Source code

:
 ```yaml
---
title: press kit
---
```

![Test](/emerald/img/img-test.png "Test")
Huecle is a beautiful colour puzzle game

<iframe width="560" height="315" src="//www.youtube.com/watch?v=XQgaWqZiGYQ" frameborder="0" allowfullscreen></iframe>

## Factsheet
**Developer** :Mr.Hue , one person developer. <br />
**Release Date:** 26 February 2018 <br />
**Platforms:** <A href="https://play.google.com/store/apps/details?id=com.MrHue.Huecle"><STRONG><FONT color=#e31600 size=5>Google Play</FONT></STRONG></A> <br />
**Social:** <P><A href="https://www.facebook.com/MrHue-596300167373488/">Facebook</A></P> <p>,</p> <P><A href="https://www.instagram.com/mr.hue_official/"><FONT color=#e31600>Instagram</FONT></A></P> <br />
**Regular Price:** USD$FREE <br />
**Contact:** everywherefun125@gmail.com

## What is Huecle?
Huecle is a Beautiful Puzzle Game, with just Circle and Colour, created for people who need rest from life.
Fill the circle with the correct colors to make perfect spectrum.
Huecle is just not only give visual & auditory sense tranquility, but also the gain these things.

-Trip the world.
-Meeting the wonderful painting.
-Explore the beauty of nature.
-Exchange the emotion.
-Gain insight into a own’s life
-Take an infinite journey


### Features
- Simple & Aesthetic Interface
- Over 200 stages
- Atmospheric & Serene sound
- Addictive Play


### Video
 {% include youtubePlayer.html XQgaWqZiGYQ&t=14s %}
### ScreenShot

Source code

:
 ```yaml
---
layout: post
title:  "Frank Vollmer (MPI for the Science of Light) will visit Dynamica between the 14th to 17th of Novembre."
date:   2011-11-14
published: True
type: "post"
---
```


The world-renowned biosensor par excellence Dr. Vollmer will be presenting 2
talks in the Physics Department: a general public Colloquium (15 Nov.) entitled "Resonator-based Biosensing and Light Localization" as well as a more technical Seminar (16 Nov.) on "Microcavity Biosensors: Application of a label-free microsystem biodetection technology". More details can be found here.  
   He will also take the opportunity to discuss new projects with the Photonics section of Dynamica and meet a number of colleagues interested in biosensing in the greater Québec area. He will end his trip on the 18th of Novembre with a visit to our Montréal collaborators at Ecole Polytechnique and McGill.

=======

=== Task to complete ===
Look at the entries above. Then set all of them down again exactly.

=== Task answer ===
Source code

:
 ```yaml
---
title: press kit
---
```

![Test](/emerald/img/img-test.png "Test")
Huecle is a beautiful colour puzzle game

<iframe width="560" height="315" src="//www.youtube.com/watch?v=XQgaWqZiGYQ" frameborder="0" allowfullscreen></iframe>

## Factsheet
**Developer** :Mr.Hue , one person developer. <br />
**Release Date:** 26 February 2018 <br />
**Platforms:** <A href="https://play.google.com/store/apps/details?id=com.MrHue.Huecle"><STRONG><FONT color=#e31600 size=5>Google Play</FONT></STRONG></A> <br />
**Social:** <P><A href="https://www.facebook.com/MrHue-596300167373488/">Facebook</A></P> <p>,</p> <P><A href="https://www.instagram.com/mr.hue_official/"><FONT color=#e31600>Instagram</FONT></A></P> <br />
**Regular Price:** USD$FREE <br />
**Contact:** everywherefun125@gmail.com

## What is Huecle?
Huecle is a Beautiful Puzzle Game, with just Circle and Colour, created for people who need rest from life.
Fill the circle with the correct colors to make perfect spectrum.
Huecle is just not only give visual & auditory sense tranquility, but also the gain these things.

-Trip the world.
-Meeting the wonderful painting.
-Explore the beauty of nature.
-Exchange the emotion.
-Gain insight into a own’s life
-Take an infinite journey


### Features
- Simple & Aesthetic Interface
- Over 200 stages
- Atmospheric & Serene sound
- Addictive Play


### Video
 {% include youtubePlayer.html XQgaWqZiGYQ&t=14s %}
### ScreenShot

Source code

:
 ```yaml
---
layout: post
title:  "Frank Vollmer (MPI for the Science of Light) will visit Dynamica between the 14th to 17th of Novembre."
date:   2011-11-14
published: True
type: "post"
---
```


The world-renowned biosensor par excellence Dr. Vollmer will be presenting 2
talks in the Physics Department: a general public Colloquium (15 Nov.) entitled "Resonator-based Biosensing and Light Localization" as well as a more technical Seminar (16 Nov.) on "Microcavity Biosensors: Application of a label-free microsystem biodetection technology". More details can be found here.  
   He will also take the opportunity to discuss new projects with the Photonics section of Dynamica and meet a number of colleagues interested in biosensing in the greater Québec area. He will end his trip on the 18th of Novembre with a visit to our Montréal collaborators at Ecole Polytechnique and McGill.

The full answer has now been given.